Quantitative Profiling of Oncometabolites in Frozen and Formalin-Fixed Paraffin-Embedded Tissue Specimens by Liquid Chromatography Coupled with Tandem Mass Spectrometry

被引:10
作者
Bao, Xun [1 ]
Wu, Jianmei [1 ]
Shuch, Brian [2 ,3 ]
LoRusso, Patricia [2 ]
Bindra, Ranjit S. [2 ]
Li, Jing [1 ]
机构
[1] Wayne State Univ, Sch Med, Karmanos Canc Inst, Detroit, MI 48201 USA
[2] Yale Univ, Sch Med, Yale Canc Ctr, 333 Cedar St, New Haven, CT 06520 USA
[3] Univ Calif Los Angeles, David Geffen Sch Med, Dept Urol, Los Angeles, CA 90049 USA
关键词
L-2-HYDROXYGLUTARATE; MUTATIONS; PLASMA; TUMORS; CYCLE; IDH2;
D O I
10.1038/s41598-019-47669-5
中图分类号
O [数理科学和化学]; P [天文学、地球科学]; Q [生物科学]; N [自然科学总论];
学科分类号
07 ; 0710 ; 09 ;
摘要
Given the implications of oncometabolites [succinate, fumarate, and 2-hydroxyglutarate (2HG)] in cancer pathogenesis and therapeutics, quantitative determination of their tissue levels has significant diagnostic, prognostic, and therapeutic values. Here, we developed and validated a multiplex liquid chromatography coupled with tandem mass spectrometry (LC-MS/MS) platform that allows simultaneous determination of oncometabolites (including succinate, fumarate and total 2HG) and other tricarboxylic acid cycle metabolites (alpha-ketoglutarate, malic acid, and glutamate) in frozen and FFPE tissues specimens.

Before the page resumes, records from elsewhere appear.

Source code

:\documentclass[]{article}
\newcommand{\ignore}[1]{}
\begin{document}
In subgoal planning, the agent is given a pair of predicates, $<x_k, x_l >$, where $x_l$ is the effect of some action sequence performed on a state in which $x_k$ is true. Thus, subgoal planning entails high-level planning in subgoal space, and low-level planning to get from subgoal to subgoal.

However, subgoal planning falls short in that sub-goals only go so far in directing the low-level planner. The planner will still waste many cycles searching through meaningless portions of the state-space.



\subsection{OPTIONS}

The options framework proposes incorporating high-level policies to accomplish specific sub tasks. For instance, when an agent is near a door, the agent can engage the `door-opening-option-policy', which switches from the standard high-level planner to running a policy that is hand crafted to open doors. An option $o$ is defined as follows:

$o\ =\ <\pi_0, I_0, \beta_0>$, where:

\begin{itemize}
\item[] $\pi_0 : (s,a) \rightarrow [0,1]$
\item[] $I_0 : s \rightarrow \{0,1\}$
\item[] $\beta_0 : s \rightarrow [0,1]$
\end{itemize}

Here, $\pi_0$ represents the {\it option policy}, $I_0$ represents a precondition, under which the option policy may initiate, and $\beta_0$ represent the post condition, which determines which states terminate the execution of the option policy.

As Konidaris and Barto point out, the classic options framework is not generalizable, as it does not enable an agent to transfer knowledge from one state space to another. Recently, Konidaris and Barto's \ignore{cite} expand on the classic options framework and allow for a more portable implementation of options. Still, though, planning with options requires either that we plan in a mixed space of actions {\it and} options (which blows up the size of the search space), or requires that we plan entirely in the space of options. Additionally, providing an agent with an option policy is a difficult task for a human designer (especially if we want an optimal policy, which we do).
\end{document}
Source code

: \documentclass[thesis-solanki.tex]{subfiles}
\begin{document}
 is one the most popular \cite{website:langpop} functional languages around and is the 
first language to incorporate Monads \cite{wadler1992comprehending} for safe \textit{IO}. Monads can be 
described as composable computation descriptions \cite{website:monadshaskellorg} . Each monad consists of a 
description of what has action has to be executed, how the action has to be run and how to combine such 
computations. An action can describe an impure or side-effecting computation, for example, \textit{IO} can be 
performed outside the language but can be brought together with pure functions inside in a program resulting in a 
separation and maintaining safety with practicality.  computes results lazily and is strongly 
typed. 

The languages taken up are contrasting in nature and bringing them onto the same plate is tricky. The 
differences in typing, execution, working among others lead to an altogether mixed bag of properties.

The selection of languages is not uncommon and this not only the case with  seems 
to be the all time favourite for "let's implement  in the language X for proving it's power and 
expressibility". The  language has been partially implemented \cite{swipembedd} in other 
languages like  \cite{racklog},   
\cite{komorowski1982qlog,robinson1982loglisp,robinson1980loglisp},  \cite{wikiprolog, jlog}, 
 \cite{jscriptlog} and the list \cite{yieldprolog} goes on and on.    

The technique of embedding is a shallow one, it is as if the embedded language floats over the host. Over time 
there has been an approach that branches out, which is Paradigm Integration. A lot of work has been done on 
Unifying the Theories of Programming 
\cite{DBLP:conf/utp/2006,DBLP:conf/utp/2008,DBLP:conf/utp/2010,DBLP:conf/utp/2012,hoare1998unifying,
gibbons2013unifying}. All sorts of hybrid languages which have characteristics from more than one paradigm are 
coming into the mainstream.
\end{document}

In addition, by employing chiral derivatization in the sample preparation, the platform enabled separation and determination of 2HG enantiomers (D- and L-2HG) in frozen and FFPE tissues. Isotope-labeled internal standard method was used for the quantitation. Linear calibration curve ranges in aqueous solution were 0.02-10, 0.2-100, 0.002-10, and 0.002-5 mu M for succinate, fumarate, total 2HG, and D/L-2HG, respectively. Intra-and inter-day precision and accuracy for individual oncometabolites were within the generally accepted criteria for bioanalytical method validation (<15%). The recovery of spiked individual oncometabolites from pooled homogenate of FFPE or frozen tissue ranged 86-112%. Method validation indicated the technical feasibility, reliability and reproducibility of the platform. Oncometabolites were notably lost during the routine FFPE process. The ratios of succinate to glutamate, fumarate to alpha-ketoglutarate, 2HG to glutamate, and D-2HG to L-2HG were reliable surrogate measurements for the detection of altered levels of oncometabolites in FFPE specimens. Our study laid a foundation for the utility of archival FFPE specimens for oncometabolite profiling as a valid technique in clinical research and routine medical care.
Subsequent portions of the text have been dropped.